Fue el Santo Padre Benedicto XVI quien nos desafiaba de esta manera: dentro del pueblo de Dios las personas consagradas son como centinelas que se dan cuenta y anuncian la vida nueva ya presente en nuestra historia.
Estamos llamados, debido a nuestro bautismo y por la profesión religiosa, a dar testimonio de que solo Dios da plenitud a la existencia humana y que, consecuentemente, nuestra vida debe ser un signo elocuente de la presencia del reino de para el mundo de hoy.
Estamos, entonces, llamados a ser en el mundo un signo creíble y luminoso del Evangelio y de sus paradojas. Sin conformarnos a la mentalidad de este siglo, sino transformándonos y renovando continuamente nuestro compromiso.
En el Evangelio escuchamos que el Señor Resucitado esperaba a sus discípulos a la orilla del mar. El relato dice que cuando todo parecía terminado, fallido, el Señor se hizo presente, fue al encuentro de los suyos, los cuales – llenos de alegría – lograron exclamar por boca del discípulo que Jesús amaba: “Es el Señor”. En esta expresión captamos el entusiasmo de la fe pascual, llena de alegría y de asombro, que contrasta fuertemente con la pérdida, el dolor, el sentido de impotencia hasta entonces presente en el ánimo de los discípulos.
Es sólo la presencia de Jesús Resucitado la que transforma todas las cosas: la oscuridad es vencida por la luz; el trabajo inútil se convierte nuevamente en fecundo y prometedor; el sentido de cansancio y abandono deja lugar a un nuevo impulso y a la certeza de que Él está con nosotros.
Lo que ocurrió para los primeros y privilegiados testigos del Señor puede y debe convertirse en programa de vida para todos nosotros.
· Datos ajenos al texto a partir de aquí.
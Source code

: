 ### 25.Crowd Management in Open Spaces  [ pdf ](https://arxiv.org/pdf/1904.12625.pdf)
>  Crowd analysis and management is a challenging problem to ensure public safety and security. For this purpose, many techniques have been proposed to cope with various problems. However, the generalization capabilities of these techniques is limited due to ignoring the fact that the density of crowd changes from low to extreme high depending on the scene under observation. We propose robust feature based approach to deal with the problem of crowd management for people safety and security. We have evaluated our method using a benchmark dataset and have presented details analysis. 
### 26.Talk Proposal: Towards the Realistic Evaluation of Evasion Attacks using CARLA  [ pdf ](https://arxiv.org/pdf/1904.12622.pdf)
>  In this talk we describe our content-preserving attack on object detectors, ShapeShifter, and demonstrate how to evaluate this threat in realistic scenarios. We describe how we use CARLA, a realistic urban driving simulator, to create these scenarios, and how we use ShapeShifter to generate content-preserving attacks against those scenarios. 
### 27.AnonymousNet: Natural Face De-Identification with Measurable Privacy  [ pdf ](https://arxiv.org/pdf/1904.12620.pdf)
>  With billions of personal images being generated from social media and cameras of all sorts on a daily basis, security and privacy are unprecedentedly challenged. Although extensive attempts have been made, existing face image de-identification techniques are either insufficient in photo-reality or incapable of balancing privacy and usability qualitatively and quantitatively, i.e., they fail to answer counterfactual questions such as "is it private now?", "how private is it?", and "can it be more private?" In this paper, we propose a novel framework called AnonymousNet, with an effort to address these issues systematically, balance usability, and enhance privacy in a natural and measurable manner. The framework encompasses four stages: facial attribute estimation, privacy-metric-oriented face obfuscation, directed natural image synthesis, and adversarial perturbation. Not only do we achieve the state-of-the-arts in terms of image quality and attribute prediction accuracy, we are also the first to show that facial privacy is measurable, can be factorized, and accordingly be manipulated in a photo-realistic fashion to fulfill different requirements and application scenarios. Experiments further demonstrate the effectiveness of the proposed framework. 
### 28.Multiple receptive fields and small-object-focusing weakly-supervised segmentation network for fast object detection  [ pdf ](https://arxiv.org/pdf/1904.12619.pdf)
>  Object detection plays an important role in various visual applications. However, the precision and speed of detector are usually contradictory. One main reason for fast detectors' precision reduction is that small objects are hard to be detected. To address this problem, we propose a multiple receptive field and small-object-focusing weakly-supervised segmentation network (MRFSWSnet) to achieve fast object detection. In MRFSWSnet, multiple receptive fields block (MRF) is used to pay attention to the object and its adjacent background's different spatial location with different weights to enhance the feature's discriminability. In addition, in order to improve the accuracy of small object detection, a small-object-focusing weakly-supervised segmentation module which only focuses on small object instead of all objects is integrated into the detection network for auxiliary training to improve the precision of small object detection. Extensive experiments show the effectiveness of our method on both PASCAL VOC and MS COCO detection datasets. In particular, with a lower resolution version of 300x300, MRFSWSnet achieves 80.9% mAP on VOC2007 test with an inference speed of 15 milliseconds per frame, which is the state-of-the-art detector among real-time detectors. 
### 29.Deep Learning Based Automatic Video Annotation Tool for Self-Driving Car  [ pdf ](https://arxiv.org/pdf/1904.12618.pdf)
El Papa Francisco decía en el Año de la Vida Consagrada: “Espero que despierten al mundo, porque la nota que caracteriza a la vida consagrada es la profecía”. Y nos pedía ser testigos del Señor como Pedro y los Apóstoles, incluso ante la incomprensión del Sanedrín de un tiempo o de los areópagos sin Dios de hoy. Nos pedía ser como el centinela que vela durante la noche y sabe cuándo llega la aurora. Nos pedía tener un corazón y un espíritu suficientemente puro y libre para reconocer a las mujeres y hombres de hoy, a nuestros hermanos y hermanas, sobre todo a los más pobres, a los últimos, a los descartados, porque en ellos está el Señor y de manera que, con nuestra pasión por Dios, por el Reino y la humanidad, seremos capaces como Pedro, de responder al Señor: “¡Señor, tú sabes todo! Tú sabes que te amo”.
Que María, Madre de la Iglesia nos conceda a todos nosotros la gracia de ser hoy discípulos misioneros, testigos de Su Hijo en esta Iglesia suya que – bajo la guía del Espíritu Santo – vive en la esperanza, porque el Señor Resucitado está con nosotros hasta el fin de los tiempos. Amén.